Functional Genomics of Epilepsy and Associated Neurodevelopmental Disorders Using Simple Animal Models: From Genes, Molecules to Brain Networks

Abstract

The genetic diagnosis of patients with seizure disorders has been improved significantly by the development of affordable next-generation sequencing technologies. Indeed, in the last 20 years, dozens of causative genes and thousands of associated variants have been described and, for many patients, are now considered responsible for their disease. However, the functional consequences of these mutations are often not studied in vivo, despite such studies being central to understanding pathogenic mechanisms and identifying novel therapeutic avenues. One main roadblock to functionally characterizing pathogenic mutations is generating and characterizing in vivo mammalian models carrying clinically relevant variants in specific genes identified in patients. Although the emergence of new mutagenesis techniques facilitates the production of rodent mutants, the fact that early development occurs internally hampers the investigation of gene function during neurodevelopment. In this context, functional genomics studies using simple animal models such as flies or fish are advantageous since they open a dynamic window of investigation throughout embryonic development. In this review, we will summarize how the use of simple animal models can fill the gap between genetic diagnosis and functional and phenotypic correlates of gene function in vivo. In particular, we will discuss how these simple animals offer the possibility to study gene function at multiple scales, from molecular function (i.e., ion channel activity), to cellular circuit and brain network dynamics. As a result, simple model systems offer alternative avenues of investigation to model aspects of the disease phenotype not currently possible in rodents, which can help to unravel the pathogenic substratum in vivo.

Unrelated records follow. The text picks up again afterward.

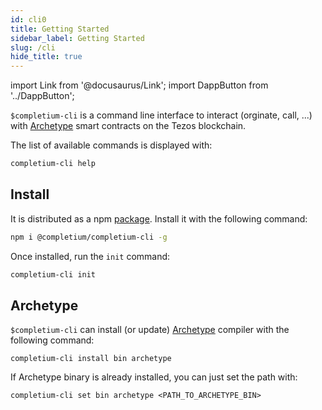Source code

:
 ```yaml
---
id: cli0
title: Getting Started
sidebar_label: Getting Started
slug: /cli
hide_title: true
---
```

import Link from '@docusaurus/Link';
import DappButton from '../DappButton';

`$completium-cli` is a command line interface to interact (orginate, call, ...) with <a href='https://archetype-lang.org/'>Archetype</a> smart contracts on the <Link to='/docs/dapp-tools/tezos'>Tezos</Link> blockchain.

The list of available commands is displayed with:

```bash
completium-cli help
```

## Install

It is distributed as a npm [package](https://www.npmjs.com/package/@completium/completium-cli). Install it with the following command:

```bash
npm i @completium/completium-cli -g
```

Once installed, run the `init` command:

```bash
completium-cli init
```

## Archetype

`$completium-cli` can install (or update) <a href='https://archetype-lang.org/'>Archetype</a> compiler with the following command:

```
completium-cli install bin archetype
```

If Archetype binary is already installed, you can just set the path with:

```
completium-cli set bin archetype <PATH_TO_ARCHETYPE_BIN>
```




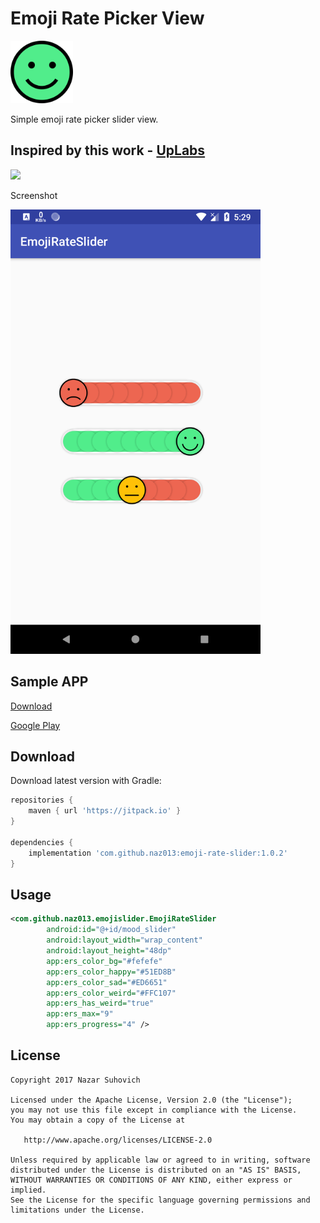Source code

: # Emoji Rate Picker View

<img src="https://github.com/naz013/emoji-rate-slider/raw/master/res/app_icon.png" width="100" alt="Emoji Rate Picker View">

Simple emoji rate picker slider view.

Inspired by this work - [UpLabs](https://www.uplabs.com/posts/on-off-switch-daily-ui-015-art)
--------

[![](https://jitpack.io/v/naz013/emoji-rate-slider.svg)](https://jitpack.io/#naz013/emoji-rate-slider)

Screenshot

<img src="https://github.com/naz013/emoji-rate-slider/raw/master/res/screenshot.png" width="400" alt="Screenshot">

Sample APP
--------
[Download](https://github.com/naz013/emoji-rate-slider/raw/master/res/app-release.apk)

[Google Play](https://play.google.com/store/apps/details?id=com.github.naz013.emojirateslider)


Download
--------
Download latest version with Gradle:
```groovy
repositories {
    maven { url 'https://jitpack.io' }
}

dependencies {
    implementation 'com.github.naz013:emoji-rate-slider:1.0.2'
}
```

Usage
-----
```xml
<com.github.naz013.emojislider.EmojiRateSlider
        android:id="@+id/mood_slider"
        android:layout_width="wrap_content"
        android:layout_height="48dp"
        app:ers_color_bg="#fefefe"
        app:ers_color_happy="#51ED8B"
        app:ers_color_sad="#ED6651"
        app:ers_color_weird="#FFC107"
        app:ers_has_weird="true"
        app:ers_max="9"
        app:ers_progress="4" />
```


License
-------

    Copyright 2017 Nazar Suhovich

    Licensed under the Apache License, Version 2.0 (the "License");
    you may not use this file except in compliance with the License.
    You may obtain a copy of the License at

       http://www.apache.org/licenses/LICENSE-2.0

    Unless required by applicable law or agreed to in writing, software
    distributed under the License is distributed on an "AS IS" BASIS,
    WITHOUT WARRANTIES OR CONDITIONS OF ANY KIND, either express or implied.
    See the License for the specific language governing permissions and
    limitations under the License.
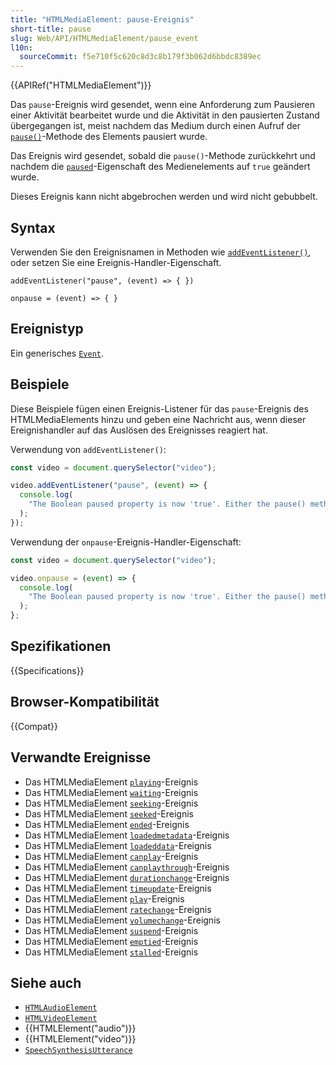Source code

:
 ```yaml
---
title: "HTMLMediaElement: pause-Ereignis"
short-title: pause
slug: Web/API/HTMLMediaElement/pause_event
l10n:
  sourceCommit: f5e710f5c620c8d3c8b179f3b062d6bbdc8389ec
---
```


{{APIRef("HTMLMediaElement")}}

Das `pause`-Ereignis wird gesendet, wenn eine Anforderung zum Pausieren einer Aktivität bearbeitet wurde und die Aktivität in den pausierten Zustand übergegangen ist, meist nachdem das Medium durch einen Aufruf der [`pause()`](/de/docs/Web/API/HTMLMediaElement/pause)-Methode des Elements pausiert wurde.

Das Ereignis wird gesendet, sobald die `pause()`-Methode zurückkehrt und nachdem die [`paused`](/de/docs/Web/API/HTMLMediaElement/paused)-Eigenschaft des Medienelements auf `true` geändert wurde.

Dieses Ereignis kann nicht abgebrochen werden und wird nicht gebubbelt.

## Syntax

Verwenden Sie den Ereignisnamen in Methoden wie [`addEventListener()`](/de/docs/Web/API/EventTarget/addEventListener), oder setzen Sie eine Ereignis-Handler-Eigenschaft.

```js-nolint
addEventListener("pause", (event) => { })

onpause = (event) => { }
```

## Ereignistyp

Ein generisches [`Event`](/de/docs/Web/API/Event).

## Beispiele

Diese Beispiele fügen einen Ereignis-Listener für das `pause`-Ereignis des HTMLMediaElements hinzu und geben eine Nachricht aus, wenn dieser Ereignishandler auf das Auslösen des Ereignisses reagiert hat.

Verwendung von `addEventListener()`:

```js
const video = document.querySelector("video");

video.addEventListener("pause", (event) => {
  console.log(
    "The Boolean paused property is now 'true'. Either the pause() method was called or the autoplay attribute was toggled.",
  );
});
```

Verwendung der `onpause`-Ereignis-Handler-Eigenschaft:

```js
const video = document.querySelector("video");

video.onpause = (event) => {
  console.log(
    "The Boolean paused property is now 'true'. Either the pause() method was called or the autoplay attribute was toggled.",
  );
};
```

## Spezifikationen

{{Specifications}}

## Browser-Kompatibilität

{{Compat}}

## Verwandte Ereignisse

- Das HTMLMediaElement [`playing`](/de/docs/Web/API/HTMLMediaElement/playing_event)-Ereignis
- Das HTMLMediaElement [`waiting`](/de/docs/Web/API/HTMLMediaElement/waiting_event)-Ereignis
- Das HTMLMediaElement [`seeking`](/de/docs/Web/API/HTMLMediaElement/seeking_event)-Ereignis
- Das HTMLMediaElement [`seeked`](/de/docs/Web/API/HTMLMediaElement/seeked_event)-Ereignis
- Das HTMLMediaElement [`ended`](/de/docs/Web/API/HTMLMediaElement/ended_event)-Ereignis
- Das HTMLMediaElement [`loadedmetadata`](/de/docs/Web/API/HTMLMediaElement/loadedmetadata_event)-Ereignis
- Das HTMLMediaElement [`loadeddata`](/de/docs/Web/API/HTMLMediaElement/loadeddata_event)-Ereignis
- Das HTMLMediaElement [`canplay`](/de/docs/Web/API/HTMLMediaElement/canplay_event)-Ereignis
- Das HTMLMediaElement [`canplaythrough`](/de/docs/Web/API/HTMLMediaElement/canplaythrough_event)-Ereignis
- Das HTMLMediaElement [`durationchange`](/de/docs/Web/API/HTMLMediaElement/durationchange_event)-Ereignis
- Das HTMLMediaElement [`timeupdate`](/de/docs/Web/API/HTMLMediaElement/timeupdate_event)-Ereignis
- Das HTMLMediaElement [`play`](/de/docs/Web/API/HTMLMediaElement/play_event)-Ereignis
- Das HTMLMediaElement [`ratechange`](/de/docs/Web/API/HTMLMediaElement/ratechange_event)-Ereignis
- Das HTMLMediaElement [`volumechange`](/de/docs/Web/API/HTMLMediaElement/volumechange_event)-Ereignis
- Das HTMLMediaElement [`suspend`](/de/docs/Web/API/HTMLMediaElement/suspend_event)-Ereignis
- Das HTMLMediaElement [`emptied`](/de/docs/Web/API/HTMLMediaElement/emptied_event)-Ereignis
- Das HTMLMediaElement [`stalled`](/de/docs/Web/API/HTMLMediaElement/stalled_event)-Ereignis

## Siehe auch

- [`HTMLAudioElement`](/de/docs/Web/API/HTMLAudioElement)
- [`HTMLVideoElement`](/de/docs/Web/API/HTMLVideoElement)
- {{HTMLElement("audio")}}
- {{HTMLElement("video")}}
- [`SpeechSynthesisUtterance`](/de/docs/Web/API/SpeechSynthesisUtterance)
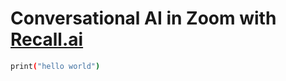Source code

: # Conversational AI in Zoom with [Recall.ai](https://www.recall.ai/)

```bash
print("hello world")
```
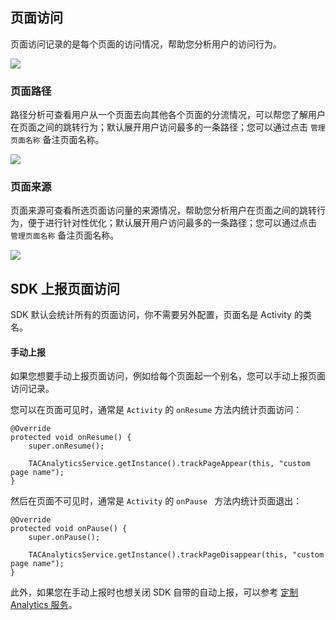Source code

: ## 页面访问

页面访问记录的是每个页面的访问情况，帮助您分析用户的访问行为。

![](http://tacimg-1253960454.file.myqcloud.com/guides/%E6%8E%A7%E5%88%B6%E5%8F%B0-%E7%94%A8%E6%88%B7%E8%A1%8C%E4%B8%BA-%E9%A1%B5%E9%9D%A2%E8%AE%BF%E9%97%AE.png)

### 页面路径

路径分析可查看用户从一个页面去向其他各个页面的分流情况，可以帮您了解用户在页面之间的跳转行为；默认展开用户访问最多的一条路径；您可以通过点击 `管理页面名称` 备注页面名称。

![](http://tacimg-1253960454.file.myqcloud.com/guides/%E6%8E%A7%E5%88%B6%E5%8F%B0-%E7%94%A8%E6%88%B7%E8%A1%8C%E4%B8%BA-%E9%A1%B5%E9%9D%A2%E8%B7%AF%E5%BE%84.png)

### 页面来源

页面来源可查看所选页面访问量的来源情况，帮助您分析用户在页面之间的跳转行为，便于进行针对性优化；默认展开用户访问最多的一条路径；您可以通过点击 `管理页面名称` 备注页面名称。

![](http://tacimg-1253960454.file.myqcloud.com/guides/%E6%8E%A7%E5%88%B6%E5%8F%B0-%E7%94%A8%E6%88%B7%E8%A1%8C%E4%B8%BA-%E9%A1%B5%E9%9D%A2%E6%9D%A5%E6%BA%90.png)


## SDK 上报页面访问

SDK 默认会统计所有的页面访问，你不需要另外配置，页面名是 Activity 的类名。

#### 手动上报

如果您想要手动上报页面访问，例如给每个页面起一个别名，您可以手动上报页面访问记录。

您可以在页面可见时，通常是 `Activity` 的 `onResume` 方法内统计页面访问：

```
@Override
protected void onResume() {
	super.onResume();

	TACAnalyticsService.getInstance().trackPageAppear(this, "custom page name");
}
```

然后在页面不可见时，通常是 `Activity` 的 `onPause ` 方法内统计页面退出：

```
@Override
protected void onPause() {
	super.onPause();

	TACAnalyticsService.getInstance().trackPageDisappear(this, "custom page name");
}
```

此外，如果您在手动上报时也想关闭 SDK 自带的自动上报，可以参考 [定制 Analytics 服务](https://github.com/tencentyun/tac-documents/blob/master/%E4%BD%BF%E7%94%A8%E6%96%87%E6%A1%A3/%E5%88%86%E6%9E%90%20Analytics%20%E9%9B%86%E6%88%90%E6%8C%87%E5%8D%97/Android%20%E6%96%87%E6%A1%A3/%E5%AE%9A%E5%88%B6%E6%9C%8D%E5%8A%A1.md)。

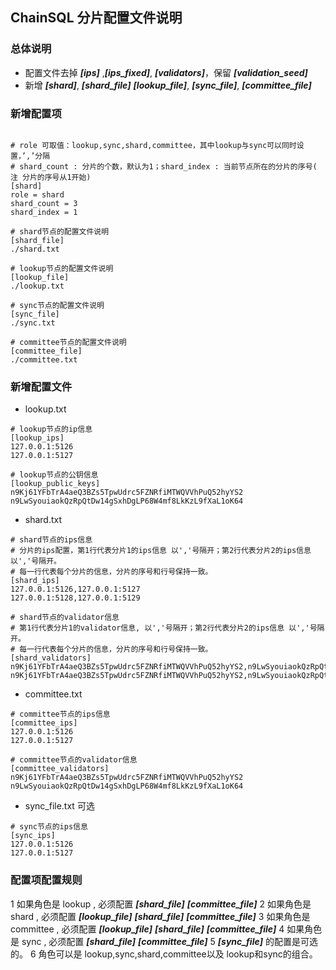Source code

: ## ChainSQL 分片配置文件说明

### 总体说明

- 配置文件去掉 ***[ips]*** ,***[ips_fixed]***, ***[validators]***，保留 ***[validation_seed]***
- 新增 ***[shard]***, ***[shard_file]*** ***[lookup_file]***, ***[sync_file]***, ***[committee_file]***


### 新增配置项

```

# role 可取值：lookup,sync,shard,committee，其中lookup与sync可以同时设置，’,’分隔
# shard_count : 分片的个数，默认为1；shard_index : 当前节点所在的分片的序号( 注 分片的序号从1开始)
[shard]
role = shard  
shard_count = 3
shard_index = 1

# shard节点的配置文件说明
[shard_file]
./shard.txt

# lookup节点的配置文件说明
[lookup_file]
./lookup.txt

# sync节点的配置文件说明
[sync_file]
./sync.txt

# committee节点的配置文件说明
[committee_file]
./committee.txt

```

### 新增配置文件

- lookup.txt

```
# lookup节点的ip信息
[lookup_ips]
127.0.0.1:5126
127.0.0.1:5127

# lookup节点的公钥信息
[lookup_public_keys]
n9Kj61YFbTrA4aeQ3BZs5TpwUdrc5FZNRfiMTWQVVhPuQ52hyYS2
n9LwSyouiaokQzRpQtDw14gSxhDgLP68W4mf8LkKzL9fXaL1oK64

```

- shard.txt

```
# shard节点的ips信息
# 分片的ips配置，第1行代表分片1的ips信息 以','号隔开；第2行代表分片2的ips信息 以','号隔开。
# 每一行代表每个分片的信息，分片的序号和行号保持一致。
[shard_ips]
127.0.0.1:5126,127.0.0.1:5127
127.0.0.1:5128,127.0.0.1:5129

# shard节点的validator信息
# 第1行代表分片1的validator信息, 以','号隔开；第2行代表分片2的ips信息 以','号隔开。
# 每一行代表每个分片的信息，分片的序号和行号保持一致。
[shard_validators]
n9Kj61YFbTrA4aeQ3BZs5TpwUdrc5FZNRfiMTWQVVhPuQ52hyYS2,n9LwSyouiaokQzRpQtDw14gSxhDgLP68W4mf8LkKzL9fXaL1oK64
n9Kj61YFbTrA4aeQ3BZs5TpwUdrc5FZNRfiMTWQVVhPuQ52hyYS2,n9LwSyouiaokQzRpQtDw14gSxhDgLP68W4mf8LkKzL9fXaL1oK64

```

- committee.txt

```
# committee节点的ips信息
[committee_ips]
127.0.0.1:5126
127.0.0.1:5127

# committee节点的validator信息
[committee_validators]
n9Kj61YFbTrA4aeQ3BZs5TpwUdrc5FZNRfiMTWQVVhPuQ52hyYS2
n9LwSyouiaokQzRpQtDw14gSxhDgLP68W4mf8LkKzL9fXaL1oK64
```

- sync_file.txt  可选

```
# sync节点的ips信息
[sync_ips]
127.0.0.1:5126
127.0.0.1:5127

```

### 配置项配置规则


1 如果角色是 lookup      , 必须配置  ***[shard_file]***  ***[committee_file]*** 
2 如果角色是 shard       , 必须配置  ***[lookup_file]*** ***[shard_file]*** ***[committee_file]*** 
3 如果角色是 committee   , 必须配置  ***[lookup_file]*** ***[shard_file]*** ***[committee_file]*** 
4 如果角色是 sync        , 必须配置  ***[shard_file]***  ***[committee_file]*** 
5 ***[sync_file]*** 的配置是可选的。
6 角色可以是 lookup,sync,shard,committee以及 lookup和sync的组合。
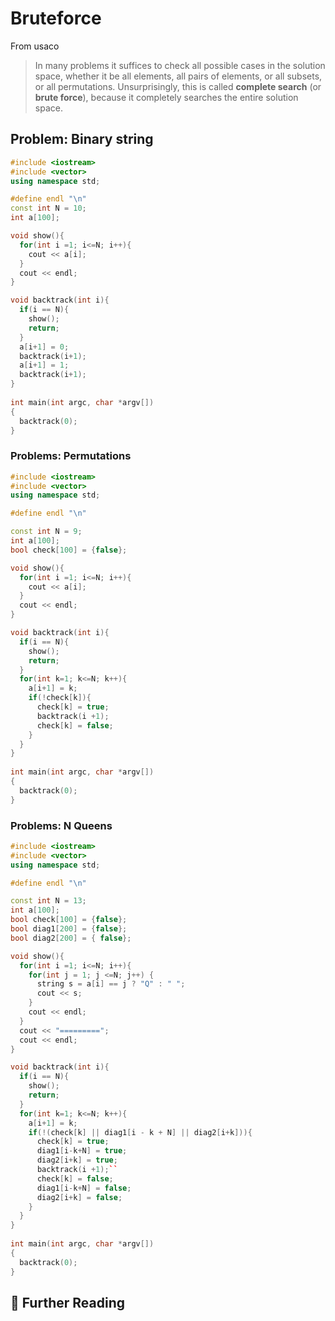 # Bruteforce

From usaco

> In many problems it suffices to check all possible cases in the solution space, whether it be all elements, all pairs of elements, or all subsets, or all permutations. Unsurprisingly, this is called **complete search** (or **brute force**), because it completely searches the entire solution space.

## Problem: Binary string

```cpp
#include <iostream>
#include <vector>
using namespace std;

#define endl "\n"
const int N = 10;
int a[100];

void show(){
  for(int i =1; i<=N; i++){
    cout << a[i];
  }
  cout << endl;
}

void backtrack(int i){
  if(i == N){
    show();
    return;
  }
  a[i+1] = 0;
  backtrack(i+1);
  a[i+1] = 1;
  backtrack(i+1);
}
  
int main(int argc, char *argv[])
{
  backtrack(0);
}
```

### Problems: Permutations

```cpp 
#include <iostream>
#include <vector>
using namespace std;

#define endl "\n"

const int N = 9;
int a[100];
bool check[100] = {false};

void show(){
  for(int i =1; i<=N; i++){
    cout << a[i];
  }
  cout << endl;
}

void backtrack(int i){
  if(i == N){
    show();
    return;
  }
  for(int k=1; k<=N; k++){
    a[i+1] = k;
    if(!check[k]){
      check[k] = true;
      backtrack(i +1);
      check[k] = false;
    }
  }
}
  
int main(int argc, char *argv[])
{
  backtrack(0);
}
```

### Problems: N Queens

```cpp
#include <iostream>
#include <vector>
using namespace std;

#define endl "\n"

const int N = 13;
int a[100];
bool check[100] = {false};
bool diag1[200] = {false};
bool diag2[200] = { false};

void show(){
  for(int i =1; i<=N; i++){
    for(int j = 1; j <=N; j++) {
      string s = a[i] == j ? "Q" : " ";
      cout << s;
    }
    cout << endl;
  }
  cout << "=========";
  cout << endl;
}

void backtrack(int i){
  if(i == N){
    show();
    return;
  }
  for(int k=1; k<=N; k++){
    a[i+1] = k;
    if(!(check[k] || diag1[i - k + N] || diag2[i+k])){
      check[k] = true;
      diag1[i-k+N] = true;
      diag2[i+k] = true;
      backtrack(i +1);``
      check[k] = false;
      diag1[i-k+N] = false;
      diag2[i+k] = false;
    }
  }
}
  
int main(int argc, char *argv[])
{
  backtrack(0);
}
```

## 🔗 Further Reading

Keywords: Drosophila; brain disorder; epilepsy; neurodevelopmental disorder; zebrafish.

FIGURE 1

Epilepsy genes. This figure illustrates the functional classes of the most commonly identified genetic mutations in children with DDEs. These affect a broad range of neuronal functions, ranging from gene expression and intracellular signaling to neurotransmission.

FIGURE 2

Recording whole-brain dynamics at single-cell resolution in zebrafish models of neurodevelopmental disorders. (A) Larval zebrafish at 7 days post fertilization are freely behaving and have all the major anatomical subdivisions of the vertebrate brain (left). Transgenic lines expressing genetically encoded calcium indicators in neurons can be used to record neuronal function through fluorescence signals. Because of their small size, the whole brain can be captured at single cell resolution (top). This allows recording of whole brain dynamics alongside single-cell behavior (bottom). (B) Zebrafish larvae can be embedded in transparent agarose, allowing in vivo imaging using fluorescence microscopy (shown here is a two-photon microscopy setup). Depending on the experimental paradigm, behavioral output can further be tracked using recordings of tail movements in tail free set ups. This allows e.g., linking of convulsive movements and brain hypersynchrony to identify epileptic seizures in the zebrafish.